With regards to language requirements, we are unlikely to see too many changes. The UK currently already demands a strong grasp of the English language to study – typically B2 for a degree course, though this may be higher at the university’s discretion – and with international students being a main source of funding for many institutions, they are unlikely to want to raise this. Do bear in mind, however, that with more competition for places, some universities may raise their language requirements at their own discretion.
If studying through an Erasmus scheme, much is yet to still be decided on the matter. Many UK universities are fighting hard to remain members of the Erasmus programme, despite their country’s decision to withdraw from all European projects. The vast majority of students are still eligible for the Erasmus grant when studying in the UK/vice-versa.
Will it be harder to get a job after graduating?
One of the key aspects of Brexit is a will to move more towards a points-based immigration system, based on the model currently in use in Australia. As such, graduates from outside of the EU – whether they be from UK or other universities – may actually find that Brexit greatly improves their chances of finding a job on British waters.
The government claim that VISA applications will likely be based far more on qualifications and hard skills rather than country of entry; more consideration will be given to those applying from outside of the European Union than before, making the playing field level for all.
As well, with the UK’s growing need to co-operate individually with countries outside of the European, many companies may actively seek to hire non-EU natives to diversify their workforce in regard to their new challenges.
That being said, do take into account that the UK economy is likely to shrink as a result of Brexit. Many large, international firms have already shifted their head offices from the likes of Manchester, London and Nottingham back onto the continent in aim of remaining under European rule.
The UK will still remain close allies with Europe politically and economically, meaning there will still be plenty of opportunities for EU-natives.
Will I still be able to remain in the UK after graduating?
As of Summer 2021, a new ‘Graduate Route’ scheme is being implemented to allow graduates the opportunity to remain and work in the UK upon completion of their degree. This will be subject to the same rules as before – two years of allowance for bachelors and masters graduates; three years of allowance for PhD graduates.
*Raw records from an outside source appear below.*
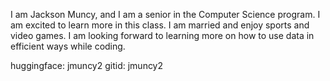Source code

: I am Jackson Muncy, and I am a senior in the Computer Science program. I am excited to learn more in this class. I am married and enjoy sports and video games. I am looking forward to learning more on how to use data in efficient ways while coding.

huggingface: jmuncy2
gitid: jmuncy2
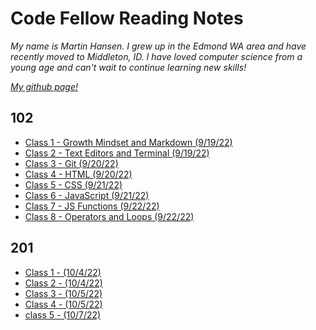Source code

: # Code Fellow Reading Notes

*My name is Martin Hansen. I grew up in the Edmond WA area and have recently moved to Middleton, ID. I have loved computer science from a young age and can't wait to continue learning new skills!*

*[My github page!](https://github.com/sp00nes)*

## 102

- [Class 1 - Growth Mindset and Markdown (9/19/22)](102/class-01.md)
- [Class 2 - Text Editors and Terminal (9/19/22)](102/class-02.md)
- [Class 3 - Git (9/20/22)](102/class-03.md)
- [Class 4 - HTML (9/20/22)](102/class-04.md)
- [Class 5 - CSS (9/21/22)](102/class-05.md)
- [Class 6 - JavaScript (9/21/22)](102/class-06.md)
- [Class 7 - JS Functions (9/22/22)](102/class-07.md)
- [Class 8 - Operators and Loops (9/22/22)](102/class-08.md)

## 201

- [Class 1 -  (10/4/22)](201/class-01.md)
- [Class 2 -  (10/4/22)](201/class-02.md)
- [Class 3 -  (10/5/22)](201/class-03.md)
- [Class 4 -  (10/5/22)](201/class-04.md)
- [class 5 -  (10/7/22)](201/class-05.md)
There will be various charges in relation to your application, such as one for the application itself, but also an Immigration Health Surcharge as a contribution to the National Health Service. More information on these can be found through the government’s website, for these are constantly being updated and changed as updates are made.
Will there be any changes to day-to-day university life?
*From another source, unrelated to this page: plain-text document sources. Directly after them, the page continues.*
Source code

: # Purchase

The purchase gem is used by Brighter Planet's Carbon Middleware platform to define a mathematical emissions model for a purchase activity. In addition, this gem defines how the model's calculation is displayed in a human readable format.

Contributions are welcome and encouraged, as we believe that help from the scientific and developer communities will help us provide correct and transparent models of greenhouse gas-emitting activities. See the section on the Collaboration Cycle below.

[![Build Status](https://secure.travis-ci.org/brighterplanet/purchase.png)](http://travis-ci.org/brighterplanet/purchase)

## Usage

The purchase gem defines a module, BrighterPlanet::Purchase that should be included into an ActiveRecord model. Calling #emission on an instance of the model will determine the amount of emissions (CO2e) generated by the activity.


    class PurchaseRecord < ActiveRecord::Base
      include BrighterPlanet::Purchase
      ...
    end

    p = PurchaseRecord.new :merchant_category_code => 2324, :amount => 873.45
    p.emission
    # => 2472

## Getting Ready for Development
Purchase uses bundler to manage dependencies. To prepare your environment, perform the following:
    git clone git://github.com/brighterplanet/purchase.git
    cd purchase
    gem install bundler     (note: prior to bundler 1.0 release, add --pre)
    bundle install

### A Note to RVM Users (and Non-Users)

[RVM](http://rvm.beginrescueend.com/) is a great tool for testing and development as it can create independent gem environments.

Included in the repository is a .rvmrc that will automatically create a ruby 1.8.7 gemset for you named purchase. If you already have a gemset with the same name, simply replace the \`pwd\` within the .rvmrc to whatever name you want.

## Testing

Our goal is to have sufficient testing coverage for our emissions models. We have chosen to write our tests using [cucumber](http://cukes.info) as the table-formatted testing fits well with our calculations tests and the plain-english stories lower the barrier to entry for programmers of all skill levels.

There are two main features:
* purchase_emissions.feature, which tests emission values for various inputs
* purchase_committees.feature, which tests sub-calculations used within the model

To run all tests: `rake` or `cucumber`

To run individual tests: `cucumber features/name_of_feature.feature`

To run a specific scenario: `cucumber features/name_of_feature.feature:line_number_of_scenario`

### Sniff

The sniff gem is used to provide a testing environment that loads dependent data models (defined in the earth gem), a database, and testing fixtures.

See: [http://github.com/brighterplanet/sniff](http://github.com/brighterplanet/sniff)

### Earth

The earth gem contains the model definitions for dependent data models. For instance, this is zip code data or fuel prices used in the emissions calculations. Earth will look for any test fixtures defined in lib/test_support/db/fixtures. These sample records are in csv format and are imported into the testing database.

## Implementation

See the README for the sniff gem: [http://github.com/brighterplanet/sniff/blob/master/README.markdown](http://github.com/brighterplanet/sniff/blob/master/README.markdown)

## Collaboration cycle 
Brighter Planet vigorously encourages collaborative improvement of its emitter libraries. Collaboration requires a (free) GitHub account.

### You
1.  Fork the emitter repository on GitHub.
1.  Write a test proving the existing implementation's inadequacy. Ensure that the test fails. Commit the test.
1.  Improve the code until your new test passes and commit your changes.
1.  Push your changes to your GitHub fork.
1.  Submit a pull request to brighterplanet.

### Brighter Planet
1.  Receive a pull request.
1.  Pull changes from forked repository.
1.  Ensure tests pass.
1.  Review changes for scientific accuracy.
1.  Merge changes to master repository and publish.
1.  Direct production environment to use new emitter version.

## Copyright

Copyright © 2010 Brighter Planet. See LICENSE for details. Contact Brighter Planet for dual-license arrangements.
Absolutely not. After the Coronavirus situation has resolved and UK universities are back to operating normally, it will seem as if very little has changed.
Brexit should by no means pose any worries or concerns to international students looking to come to the UK. There will certainly be more paperwork involved, but be assured that with international students being so important to both the universities themselves and the country as a whole, they will always be welcome.